The new Blanche Community Progress One Day Care Center, designed by Architrope/James Harb, is part of a hopeful trend: New York City's Department of Design and Construction (DDC), in conjunction with the Agency for Child Development, is raising the bar for public construction with nine new nursery schools. The buildings, which will collectively serve about 2,000 children, often stand out as bright additions to otherwise unchanged neighborhoods. "Children who face a lot of obstacles start their lives here," says Victoria Milne, a design program manager at DDC. "It means a great deal for them to have someplace worthwhile to be."

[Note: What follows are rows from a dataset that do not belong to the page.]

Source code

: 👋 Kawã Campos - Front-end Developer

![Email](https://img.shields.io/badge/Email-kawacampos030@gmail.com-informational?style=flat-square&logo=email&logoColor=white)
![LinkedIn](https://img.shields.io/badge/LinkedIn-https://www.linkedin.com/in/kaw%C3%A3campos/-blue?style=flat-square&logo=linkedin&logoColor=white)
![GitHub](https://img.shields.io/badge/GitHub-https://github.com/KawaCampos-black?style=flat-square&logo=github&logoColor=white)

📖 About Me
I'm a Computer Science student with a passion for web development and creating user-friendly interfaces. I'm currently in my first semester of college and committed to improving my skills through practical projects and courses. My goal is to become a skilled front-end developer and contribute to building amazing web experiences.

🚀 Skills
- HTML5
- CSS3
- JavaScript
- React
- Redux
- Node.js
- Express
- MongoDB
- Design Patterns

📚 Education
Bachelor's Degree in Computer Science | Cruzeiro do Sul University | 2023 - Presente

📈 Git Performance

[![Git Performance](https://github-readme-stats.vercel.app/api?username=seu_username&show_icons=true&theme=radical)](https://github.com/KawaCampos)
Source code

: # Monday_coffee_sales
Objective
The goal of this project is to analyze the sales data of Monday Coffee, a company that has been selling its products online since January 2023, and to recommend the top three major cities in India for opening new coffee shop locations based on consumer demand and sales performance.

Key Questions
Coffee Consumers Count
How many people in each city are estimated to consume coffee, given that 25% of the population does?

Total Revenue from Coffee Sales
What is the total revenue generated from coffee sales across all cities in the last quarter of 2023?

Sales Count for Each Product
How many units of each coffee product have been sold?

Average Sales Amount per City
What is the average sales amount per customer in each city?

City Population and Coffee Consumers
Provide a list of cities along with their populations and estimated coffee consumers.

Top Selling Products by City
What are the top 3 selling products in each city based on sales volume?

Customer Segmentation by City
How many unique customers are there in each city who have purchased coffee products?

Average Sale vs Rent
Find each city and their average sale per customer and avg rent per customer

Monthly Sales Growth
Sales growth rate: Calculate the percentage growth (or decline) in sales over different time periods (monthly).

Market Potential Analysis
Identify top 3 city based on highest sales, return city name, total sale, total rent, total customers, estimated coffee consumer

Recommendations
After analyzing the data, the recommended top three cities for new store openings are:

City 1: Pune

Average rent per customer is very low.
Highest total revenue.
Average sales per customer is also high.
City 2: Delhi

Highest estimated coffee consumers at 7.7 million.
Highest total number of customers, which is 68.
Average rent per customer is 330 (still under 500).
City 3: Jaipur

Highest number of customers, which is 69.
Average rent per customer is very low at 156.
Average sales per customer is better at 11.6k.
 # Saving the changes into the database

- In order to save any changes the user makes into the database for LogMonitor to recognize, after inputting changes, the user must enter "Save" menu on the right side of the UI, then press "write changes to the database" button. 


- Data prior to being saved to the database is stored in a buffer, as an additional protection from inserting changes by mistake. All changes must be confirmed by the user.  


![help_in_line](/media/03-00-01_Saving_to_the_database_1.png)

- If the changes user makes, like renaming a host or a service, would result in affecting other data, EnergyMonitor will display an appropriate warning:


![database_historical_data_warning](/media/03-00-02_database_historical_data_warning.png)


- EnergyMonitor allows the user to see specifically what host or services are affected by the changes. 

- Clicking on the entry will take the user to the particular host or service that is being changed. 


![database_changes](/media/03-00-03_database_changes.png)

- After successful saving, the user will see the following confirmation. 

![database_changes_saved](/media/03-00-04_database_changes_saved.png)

The buildings are not only pretty, they're thoughtful too: the schools are designed by some of New York's better-known architects and some include green-design features such as high-efficiency air filters, thermal buffer zones, and radiant floor heating. They're also a sign of the city's recent transition to using green design in all of its public projects. With the publication of its High Performance Guidelines in 1999, the city adopted a set of suggested practices to make all of New York's public buildings more sustainable and efficient. "This is progress for public architecture; it's a meaningful shift," says Rick Bell, assistant commissioner of architecture and engineering at the DDC. "We're offering these kids some great places to be kids. Kids learn by osmosis. They care about what we teach them. Why shouldn't we offer them good design early?"

Examples of this good design include the Williamsburg Day Care Center's colorful facade and soft turf yard in Brooklyn; the huge internal play space at LaVaughn Robert Moore Day Care Center, also in Brooklyn; and terraced play yards at the Concourse Village East Day Care Center, recently completed in the Bronx. A percentage of each building's capital fund is used to commission public art: as a result, each center has playful elements like mosaics or sculptures created by local artists.

At Blanche Community Progress One, such things are making a difference. "Our last building had no windows--it was like night all the time," says Beverly Pitts, who teaches three-year-olds. "Children can adapt, but I did feel that it was very dreary; it weighed on me. This new facility is full of light, and when we first showed it to the kids, they lit up too."